→ **Available data**
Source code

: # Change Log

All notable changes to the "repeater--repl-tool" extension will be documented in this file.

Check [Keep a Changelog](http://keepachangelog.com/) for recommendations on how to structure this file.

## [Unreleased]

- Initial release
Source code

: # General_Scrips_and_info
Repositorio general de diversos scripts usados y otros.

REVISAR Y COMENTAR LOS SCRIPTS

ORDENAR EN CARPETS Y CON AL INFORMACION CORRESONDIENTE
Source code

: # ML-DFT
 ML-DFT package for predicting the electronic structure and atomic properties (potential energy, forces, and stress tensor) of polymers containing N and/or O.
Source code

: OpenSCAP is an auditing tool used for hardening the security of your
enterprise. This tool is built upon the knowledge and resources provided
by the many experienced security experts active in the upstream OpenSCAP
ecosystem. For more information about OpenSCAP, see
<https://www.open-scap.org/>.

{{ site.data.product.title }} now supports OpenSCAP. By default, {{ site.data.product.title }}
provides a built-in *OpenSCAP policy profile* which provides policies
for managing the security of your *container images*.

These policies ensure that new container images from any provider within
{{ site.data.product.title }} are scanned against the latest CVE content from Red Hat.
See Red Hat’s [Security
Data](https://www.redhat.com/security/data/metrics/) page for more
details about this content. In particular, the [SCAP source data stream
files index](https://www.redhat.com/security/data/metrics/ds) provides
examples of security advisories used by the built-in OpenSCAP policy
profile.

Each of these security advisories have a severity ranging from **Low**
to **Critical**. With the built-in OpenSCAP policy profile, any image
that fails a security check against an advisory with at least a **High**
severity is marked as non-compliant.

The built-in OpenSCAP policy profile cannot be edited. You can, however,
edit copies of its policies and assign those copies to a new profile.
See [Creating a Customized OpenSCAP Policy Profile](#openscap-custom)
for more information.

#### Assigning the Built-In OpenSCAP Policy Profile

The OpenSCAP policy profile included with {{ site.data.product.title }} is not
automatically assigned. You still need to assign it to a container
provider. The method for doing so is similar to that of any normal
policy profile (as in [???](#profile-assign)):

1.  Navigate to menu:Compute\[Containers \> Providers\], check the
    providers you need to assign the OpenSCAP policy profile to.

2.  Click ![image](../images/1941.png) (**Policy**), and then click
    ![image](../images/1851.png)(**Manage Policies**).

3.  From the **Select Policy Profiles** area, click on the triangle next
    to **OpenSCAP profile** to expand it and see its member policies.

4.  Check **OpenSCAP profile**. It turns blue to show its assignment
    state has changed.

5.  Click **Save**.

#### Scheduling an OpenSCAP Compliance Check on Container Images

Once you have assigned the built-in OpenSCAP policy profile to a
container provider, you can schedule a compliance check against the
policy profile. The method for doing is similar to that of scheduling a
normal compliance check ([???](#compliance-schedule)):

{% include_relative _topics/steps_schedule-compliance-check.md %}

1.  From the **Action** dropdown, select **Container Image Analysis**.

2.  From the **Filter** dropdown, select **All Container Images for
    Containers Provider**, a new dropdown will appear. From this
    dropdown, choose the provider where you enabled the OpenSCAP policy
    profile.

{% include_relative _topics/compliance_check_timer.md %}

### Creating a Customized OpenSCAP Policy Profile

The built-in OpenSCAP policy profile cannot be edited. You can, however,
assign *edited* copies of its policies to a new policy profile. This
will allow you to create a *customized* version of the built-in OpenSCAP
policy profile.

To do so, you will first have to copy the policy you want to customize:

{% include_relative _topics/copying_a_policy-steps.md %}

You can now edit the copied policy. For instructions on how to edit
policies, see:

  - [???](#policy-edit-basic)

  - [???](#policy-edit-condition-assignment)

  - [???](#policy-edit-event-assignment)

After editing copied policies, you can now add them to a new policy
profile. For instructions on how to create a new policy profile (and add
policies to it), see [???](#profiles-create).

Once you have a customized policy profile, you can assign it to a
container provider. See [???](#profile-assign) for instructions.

→ **What needs to be done**
Only the lines from the one containing "- [???](#policy-edit-condition-assignment)" through the final line of the records above should be printed, exactly as they stand.

→ **Answer space**
  - [???](#policy-edit-condition-assignment)

  - [???](#policy-edit-event-assignment)

After editing copied policies, you can now add them to a new policy
profile. For instructions on how to create a new policy profile (and add
policies to it), see [???](#profiles-create).

Once you have a customized policy profile, you can assign it to a
container provider. See [???](#profile-assign) for instructions.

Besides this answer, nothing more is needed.